Stephen's reputation for holiness led the Apostles to choose him, along with six other men, to assist them in an official and unique way as this dispute arose. Through the sacramental power given to them by Christ, the Apostles ordained the seven men as deacons, and set them to work helping the widows.
As a deacon, Stephen also preached about Christ as the fulfillment of the Old Testament law and prophets. Unable to refute his message, some members of local synagogues brought him before their religious authorities, charging him with seeking to destroy their traditions.
Stephen responded with a discourse recorded in the seventh chapter of the Acts of the Apostles.
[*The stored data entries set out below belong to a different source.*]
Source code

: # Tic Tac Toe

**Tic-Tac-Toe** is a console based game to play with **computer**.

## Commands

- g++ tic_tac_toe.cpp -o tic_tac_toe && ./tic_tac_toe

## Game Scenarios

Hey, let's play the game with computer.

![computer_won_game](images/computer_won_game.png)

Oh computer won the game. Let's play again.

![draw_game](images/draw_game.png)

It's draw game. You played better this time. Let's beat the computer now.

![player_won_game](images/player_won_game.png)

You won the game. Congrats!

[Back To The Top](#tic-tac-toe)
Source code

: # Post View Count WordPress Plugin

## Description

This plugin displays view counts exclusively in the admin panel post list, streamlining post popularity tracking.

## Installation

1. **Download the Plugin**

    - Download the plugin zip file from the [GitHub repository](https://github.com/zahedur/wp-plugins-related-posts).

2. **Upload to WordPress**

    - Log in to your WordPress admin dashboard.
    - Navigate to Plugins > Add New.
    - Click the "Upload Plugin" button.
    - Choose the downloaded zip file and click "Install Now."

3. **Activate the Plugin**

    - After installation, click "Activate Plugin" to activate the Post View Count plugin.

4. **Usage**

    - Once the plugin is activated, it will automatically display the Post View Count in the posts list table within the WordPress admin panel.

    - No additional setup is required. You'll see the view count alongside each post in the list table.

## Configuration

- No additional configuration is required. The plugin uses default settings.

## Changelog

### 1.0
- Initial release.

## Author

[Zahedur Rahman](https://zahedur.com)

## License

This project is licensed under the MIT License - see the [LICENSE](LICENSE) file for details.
He described Israel's resistance to God's grace in the past, and accused the present religious authorities of “opposing the Holy Spirit” and rejecting the Messiah.
Before he was put to death, Stephen had a vision of Christ in glory. “Look,” he told the court, “I see the heavens opened and the Son of Man standing at the right hand of God!”
The council, however, dragged the deacon away and stoned him to death.
“While they were stoning Stephen, he prayed, ‘Lord Jesus, receive my spirit,’” records St. Luke in Acts 7. “Then he knelt down and cried out in a loud voice, ‘Lord, do not hold this sin against them.’ When he had said this, he died.”
The first Christian martyrdom was overseen by a Pharisee named Saul – later Paul, and still later St. Paul – whose own experience of Christ would transform him into a believer, and later a martyr himself.